*Exercise*
In the listing below, the answer starts at the line that has "- Group project Wordpress website." and stops after the line that has "# Simple PERN Stack Todo List"; please repeat that part exactly and nothing more.

*Entries provided*
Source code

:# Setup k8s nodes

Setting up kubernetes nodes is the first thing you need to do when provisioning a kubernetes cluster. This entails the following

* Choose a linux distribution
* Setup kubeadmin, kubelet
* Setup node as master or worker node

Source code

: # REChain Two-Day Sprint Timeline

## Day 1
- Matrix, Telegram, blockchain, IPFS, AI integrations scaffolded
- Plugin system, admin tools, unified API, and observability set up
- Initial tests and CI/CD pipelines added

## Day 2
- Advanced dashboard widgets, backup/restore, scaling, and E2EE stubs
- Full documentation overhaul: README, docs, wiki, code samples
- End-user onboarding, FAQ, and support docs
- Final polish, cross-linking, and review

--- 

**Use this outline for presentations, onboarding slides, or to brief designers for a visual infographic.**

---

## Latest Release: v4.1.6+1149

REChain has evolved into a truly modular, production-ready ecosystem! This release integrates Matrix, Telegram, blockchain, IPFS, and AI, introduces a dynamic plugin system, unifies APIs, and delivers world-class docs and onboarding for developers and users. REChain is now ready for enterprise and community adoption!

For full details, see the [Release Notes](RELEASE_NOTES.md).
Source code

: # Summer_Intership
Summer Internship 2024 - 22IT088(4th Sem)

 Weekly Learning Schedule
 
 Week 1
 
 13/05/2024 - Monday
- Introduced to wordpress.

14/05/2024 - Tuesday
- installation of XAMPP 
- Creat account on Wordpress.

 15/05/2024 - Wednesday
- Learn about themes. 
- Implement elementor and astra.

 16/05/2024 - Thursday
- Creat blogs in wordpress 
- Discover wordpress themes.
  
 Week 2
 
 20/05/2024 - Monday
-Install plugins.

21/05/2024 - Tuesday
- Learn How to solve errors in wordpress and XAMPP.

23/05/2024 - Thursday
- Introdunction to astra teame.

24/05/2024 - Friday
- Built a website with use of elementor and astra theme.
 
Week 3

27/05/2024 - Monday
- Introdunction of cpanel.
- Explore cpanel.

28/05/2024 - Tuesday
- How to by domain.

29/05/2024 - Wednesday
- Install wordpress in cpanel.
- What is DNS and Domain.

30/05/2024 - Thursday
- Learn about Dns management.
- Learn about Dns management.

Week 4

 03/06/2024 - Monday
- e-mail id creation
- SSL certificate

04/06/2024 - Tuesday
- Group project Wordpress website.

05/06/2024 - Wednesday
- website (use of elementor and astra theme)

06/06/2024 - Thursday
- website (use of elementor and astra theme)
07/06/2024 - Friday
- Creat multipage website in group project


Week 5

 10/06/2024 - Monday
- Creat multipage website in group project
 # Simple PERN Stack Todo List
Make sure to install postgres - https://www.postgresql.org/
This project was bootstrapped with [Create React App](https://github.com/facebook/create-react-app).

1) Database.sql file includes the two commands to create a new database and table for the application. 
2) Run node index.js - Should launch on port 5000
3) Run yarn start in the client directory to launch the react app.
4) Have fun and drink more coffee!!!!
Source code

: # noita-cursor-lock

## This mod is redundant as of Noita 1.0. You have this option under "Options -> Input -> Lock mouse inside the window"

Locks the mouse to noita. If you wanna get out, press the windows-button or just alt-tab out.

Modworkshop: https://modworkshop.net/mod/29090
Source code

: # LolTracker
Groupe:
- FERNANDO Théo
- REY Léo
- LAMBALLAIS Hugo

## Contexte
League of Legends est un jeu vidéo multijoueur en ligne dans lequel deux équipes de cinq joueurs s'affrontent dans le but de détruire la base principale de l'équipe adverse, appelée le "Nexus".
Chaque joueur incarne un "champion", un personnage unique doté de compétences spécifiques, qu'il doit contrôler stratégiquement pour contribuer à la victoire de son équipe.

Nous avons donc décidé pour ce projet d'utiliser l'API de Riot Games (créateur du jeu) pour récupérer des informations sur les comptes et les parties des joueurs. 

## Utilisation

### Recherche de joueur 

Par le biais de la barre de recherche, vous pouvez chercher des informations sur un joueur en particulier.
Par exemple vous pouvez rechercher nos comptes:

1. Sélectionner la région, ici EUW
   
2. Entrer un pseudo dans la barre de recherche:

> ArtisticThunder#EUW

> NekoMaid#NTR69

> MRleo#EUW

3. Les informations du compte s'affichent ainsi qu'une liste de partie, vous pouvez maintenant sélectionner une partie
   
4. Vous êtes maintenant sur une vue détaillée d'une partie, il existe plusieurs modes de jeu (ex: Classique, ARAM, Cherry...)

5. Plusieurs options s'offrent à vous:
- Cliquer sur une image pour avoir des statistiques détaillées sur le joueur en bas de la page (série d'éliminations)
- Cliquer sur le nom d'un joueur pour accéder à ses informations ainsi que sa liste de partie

*Worked solution*
- Group project Wordpress website.

05/06/2024 - Wednesday
- website (use of elementor and astra theme)

06/06/2024 - Thursday
- website (use of elementor and astra theme)
07/06/2024 - Friday
- Creat multipage website in group project


Week 5

 10/06/2024 - Monday
- Creat multipage website in group project
 # Simple PERN Stack Todo List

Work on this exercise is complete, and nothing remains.